[Dataset content — start]

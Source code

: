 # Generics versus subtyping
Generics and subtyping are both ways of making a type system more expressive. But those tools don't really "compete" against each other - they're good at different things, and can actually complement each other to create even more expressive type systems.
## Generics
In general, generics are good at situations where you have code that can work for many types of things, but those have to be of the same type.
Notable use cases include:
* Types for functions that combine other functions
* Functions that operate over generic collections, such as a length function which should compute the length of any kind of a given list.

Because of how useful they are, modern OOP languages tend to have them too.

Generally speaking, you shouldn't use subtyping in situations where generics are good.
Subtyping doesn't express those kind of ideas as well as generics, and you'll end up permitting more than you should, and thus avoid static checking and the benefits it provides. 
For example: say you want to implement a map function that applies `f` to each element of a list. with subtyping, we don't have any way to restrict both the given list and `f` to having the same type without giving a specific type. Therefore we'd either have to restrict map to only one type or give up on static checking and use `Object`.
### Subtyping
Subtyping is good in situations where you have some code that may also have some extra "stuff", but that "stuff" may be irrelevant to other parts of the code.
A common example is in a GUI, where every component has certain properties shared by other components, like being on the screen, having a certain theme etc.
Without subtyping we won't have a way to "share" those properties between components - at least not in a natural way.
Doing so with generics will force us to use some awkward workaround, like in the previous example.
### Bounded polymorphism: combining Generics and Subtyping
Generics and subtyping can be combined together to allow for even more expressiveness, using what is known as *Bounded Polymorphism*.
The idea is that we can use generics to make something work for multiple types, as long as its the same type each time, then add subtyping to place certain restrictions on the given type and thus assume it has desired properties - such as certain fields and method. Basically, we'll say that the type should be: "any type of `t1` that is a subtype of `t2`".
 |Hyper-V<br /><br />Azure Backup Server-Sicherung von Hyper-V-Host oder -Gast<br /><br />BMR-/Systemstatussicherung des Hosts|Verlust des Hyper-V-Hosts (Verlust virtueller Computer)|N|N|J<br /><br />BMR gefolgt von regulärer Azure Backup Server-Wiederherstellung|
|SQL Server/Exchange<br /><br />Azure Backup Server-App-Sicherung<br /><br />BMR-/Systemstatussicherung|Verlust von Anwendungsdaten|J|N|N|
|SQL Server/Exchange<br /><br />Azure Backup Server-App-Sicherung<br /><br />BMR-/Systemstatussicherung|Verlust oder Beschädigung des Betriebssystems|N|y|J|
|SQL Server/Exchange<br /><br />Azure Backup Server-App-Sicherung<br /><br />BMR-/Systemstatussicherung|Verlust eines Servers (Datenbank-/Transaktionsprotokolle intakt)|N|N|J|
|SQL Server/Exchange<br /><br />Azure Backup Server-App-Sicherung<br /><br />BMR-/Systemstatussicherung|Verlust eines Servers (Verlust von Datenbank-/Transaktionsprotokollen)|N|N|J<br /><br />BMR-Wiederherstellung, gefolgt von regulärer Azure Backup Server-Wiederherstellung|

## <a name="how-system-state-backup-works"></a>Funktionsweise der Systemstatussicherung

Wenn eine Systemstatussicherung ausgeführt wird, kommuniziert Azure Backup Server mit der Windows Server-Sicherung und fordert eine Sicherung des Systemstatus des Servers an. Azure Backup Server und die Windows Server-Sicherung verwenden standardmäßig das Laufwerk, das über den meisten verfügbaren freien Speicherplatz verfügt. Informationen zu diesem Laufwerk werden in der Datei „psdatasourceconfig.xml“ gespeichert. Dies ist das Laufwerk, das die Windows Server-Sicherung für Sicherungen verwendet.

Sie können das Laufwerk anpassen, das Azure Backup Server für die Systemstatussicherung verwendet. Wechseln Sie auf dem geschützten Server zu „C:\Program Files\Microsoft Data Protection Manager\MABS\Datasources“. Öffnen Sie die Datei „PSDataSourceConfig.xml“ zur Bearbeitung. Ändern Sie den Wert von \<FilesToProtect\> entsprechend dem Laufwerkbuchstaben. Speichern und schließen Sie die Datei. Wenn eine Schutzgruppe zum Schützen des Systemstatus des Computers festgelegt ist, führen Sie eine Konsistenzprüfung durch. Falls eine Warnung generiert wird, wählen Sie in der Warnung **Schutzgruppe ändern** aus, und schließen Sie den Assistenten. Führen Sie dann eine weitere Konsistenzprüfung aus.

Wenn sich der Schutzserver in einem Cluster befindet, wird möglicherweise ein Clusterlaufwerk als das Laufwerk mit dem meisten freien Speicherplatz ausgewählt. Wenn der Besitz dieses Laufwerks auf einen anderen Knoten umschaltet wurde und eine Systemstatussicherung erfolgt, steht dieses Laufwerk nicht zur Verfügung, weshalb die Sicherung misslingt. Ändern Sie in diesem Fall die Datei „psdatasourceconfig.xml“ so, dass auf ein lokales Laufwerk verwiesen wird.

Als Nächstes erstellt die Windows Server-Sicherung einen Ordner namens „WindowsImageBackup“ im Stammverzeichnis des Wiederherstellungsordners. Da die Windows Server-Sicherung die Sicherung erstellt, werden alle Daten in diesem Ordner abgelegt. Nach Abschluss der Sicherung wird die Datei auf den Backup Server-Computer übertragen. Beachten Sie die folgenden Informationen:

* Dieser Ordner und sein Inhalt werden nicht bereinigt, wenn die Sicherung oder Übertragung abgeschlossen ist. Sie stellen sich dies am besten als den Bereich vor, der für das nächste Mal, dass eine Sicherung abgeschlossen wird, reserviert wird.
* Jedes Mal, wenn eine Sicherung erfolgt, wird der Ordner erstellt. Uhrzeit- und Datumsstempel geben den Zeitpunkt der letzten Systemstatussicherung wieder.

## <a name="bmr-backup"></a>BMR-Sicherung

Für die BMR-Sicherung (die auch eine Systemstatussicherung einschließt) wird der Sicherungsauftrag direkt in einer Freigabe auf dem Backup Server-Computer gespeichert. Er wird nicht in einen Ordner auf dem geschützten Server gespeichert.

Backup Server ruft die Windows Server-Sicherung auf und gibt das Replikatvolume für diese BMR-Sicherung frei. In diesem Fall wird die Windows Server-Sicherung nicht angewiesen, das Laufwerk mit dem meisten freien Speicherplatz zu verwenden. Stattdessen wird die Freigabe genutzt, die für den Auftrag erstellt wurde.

[Dataset content — finish]

● **Work task**
Every entry should be retyped exactly as it appears.

● **Your response**
Source code

: # Generics versus subtyping
Generics and subtyping are both ways of making a type system more expressive. But those tools don't really "compete" against each other - they're good at different things, and can actually complement each other to create even more expressive type systems.
## Generics
In general, generics are good at situations where you have code that can work for many types of things, but those have to be of the same type.
Notable use cases include:
* Types for functions that combine other functions
* Functions that operate over generic collections, such as a length function which should compute the length of any kind of a given list.

Because of how useful they are, modern OOP languages tend to have them too.

Generally speaking, you shouldn't use subtyping in situations where generics are good.
Subtyping doesn't express those kind of ideas as well as generics, and you'll end up permitting more than you should, and thus avoid static checking and the benefits it provides. 
For example: say you want to implement a map function that applies `f` to each element of a list. with subtyping, we don't have any way to restrict both the given list and `f` to having the same type without giving a specific type. Therefore we'd either have to restrict map to only one type or give up on static checking and use `Object`.
### Subtyping
Subtyping is good in situations where you have some code that may also have some extra "stuff", but that "stuff" may be irrelevant to other parts of the code.
A common example is in a GUI, where every component has certain properties shared by other components, like being on the screen, having a certain theme etc.
Without subtyping we won't have a way to "share" those properties between components - at least not in a natural way.
Doing so with generics will force us to use some awkward workaround, like in the previous example.
### Bounded polymorphism: combining Generics and Subtyping
Generics and subtyping can be combined together to allow for even more expressiveness, using what is known as *Bounded Polymorphism*.
The idea is that we can use generics to make something work for multiple types, as long as its the same type each time, then add subtyping to place certain restrictions on the given type and thus assume it has desired properties - such as certain fields and method. Basically, we'll say that the type should be: "any type of `t1` that is a subtype of `t2`".
 |Hyper-V<br /><br />Azure Backup Server-Sicherung von Hyper-V-Host oder -Gast<br /><br />BMR-/Systemstatussicherung des Hosts|Verlust des Hyper-V-Hosts (Verlust virtueller Computer)|N|N|J<br /><br />BMR gefolgt von regulärer Azure Backup Server-Wiederherstellung|
|SQL Server/Exchange<br /><br />Azure Backup Server-App-Sicherung<br /><br />BMR-/Systemstatussicherung|Verlust von Anwendungsdaten|J|N|N|
|SQL Server/Exchange<br /><br />Azure Backup Server-App-Sicherung<br /><br />BMR-/Systemstatussicherung|Verlust oder Beschädigung des Betriebssystems|N|y|J|
|SQL Server/Exchange<br /><br />Azure Backup Server-App-Sicherung<br /><br />BMR-/Systemstatussicherung|Verlust eines Servers (Datenbank-/Transaktionsprotokolle intakt)|N|N|J|
|SQL Server/Exchange<br /><br />Azure Backup Server-App-Sicherung<br /><br />BMR-/Systemstatussicherung|Verlust eines Servers (Verlust von Datenbank-/Transaktionsprotokollen)|N|N|J<br /><br />BMR-Wiederherstellung, gefolgt von regulärer Azure Backup Server-Wiederherstellung|

## <a name="how-system-state-backup-works"></a>Funktionsweise der Systemstatussicherung

Wenn eine Systemstatussicherung ausgeführt wird, kommuniziert Azure Backup Server mit der Windows Server-Sicherung und fordert eine Sicherung des Systemstatus des Servers an. Azure Backup Server und die Windows Server-Sicherung verwenden standardmäßig das Laufwerk, das über den meisten verfügbaren freien Speicherplatz verfügt. Informationen zu diesem Laufwerk werden in der Datei „psdatasourceconfig.xml“ gespeichert. Dies ist das Laufwerk, das die Windows Server-Sicherung für Sicherungen verwendet.

Sie können das Laufwerk anpassen, das Azure Backup Server für die Systemstatussicherung verwendet. Wechseln Sie auf dem geschützten Server zu „C:\Program Files\Microsoft Data Protection Manager\MABS\Datasources“. Öffnen Sie die Datei „PSDataSourceConfig.xml“ zur Bearbeitung. Ändern Sie den Wert von \<FilesToProtect\> entsprechend dem Laufwerkbuchstaben. Speichern und schließen Sie die Datei. Wenn eine Schutzgruppe zum Schützen des Systemstatus des Computers festgelegt ist, führen Sie eine Konsistenzprüfung durch. Falls eine Warnung generiert wird, wählen Sie in der Warnung **Schutzgruppe ändern** aus, und schließen Sie den Assistenten. Führen Sie dann eine weitere Konsistenzprüfung aus.

Wenn sich der Schutzserver in einem Cluster befindet, wird möglicherweise ein Clusterlaufwerk als das Laufwerk mit dem meisten freien Speicherplatz ausgewählt. Wenn der Besitz dieses Laufwerks auf einen anderen Knoten umschaltet wurde und eine Systemstatussicherung erfolgt, steht dieses Laufwerk nicht zur Verfügung, weshalb die Sicherung misslingt. Ändern Sie in diesem Fall die Datei „psdatasourceconfig.xml“ so, dass auf ein lokales Laufwerk verwiesen wird.

Als Nächstes erstellt die Windows Server-Sicherung einen Ordner namens „WindowsImageBackup“ im Stammverzeichnis des Wiederherstellungsordners. Da die Windows Server-Sicherung die Sicherung erstellt, werden alle Daten in diesem Ordner abgelegt. Nach Abschluss der Sicherung wird die Datei auf den Backup Server-Computer übertragen. Beachten Sie die folgenden Informationen:

* Dieser Ordner und sein Inhalt werden nicht bereinigt, wenn die Sicherung oder Übertragung abgeschlossen ist. Sie stellen sich dies am besten als den Bereich vor, der für das nächste Mal, dass eine Sicherung abgeschlossen wird, reserviert wird.
* Jedes Mal, wenn eine Sicherung erfolgt, wird der Ordner erstellt. Uhrzeit- und Datumsstempel geben den Zeitpunkt der letzten Systemstatussicherung wieder.

## <a name="bmr-backup"></a>BMR-Sicherung

Für die BMR-Sicherung (die auch eine Systemstatussicherung einschließt) wird der Sicherungsauftrag direkt in einer Freigabe auf dem Backup Server-Computer gespeichert. Er wird nicht in einen Ordner auf dem geschützten Server gespeichert.

Backup Server ruft die Windows Server-Sicherung auf und gibt das Replikatvolume für diese BMR-Sicherung frei. In diesem Fall wird die Windows Server-Sicherung nicht angewiesen, das Laufwerk mit dem meisten freien Speicherplatz zu verwenden. Stattdessen wird die Freigabe genutzt, die für den Auftrag erstellt wurde.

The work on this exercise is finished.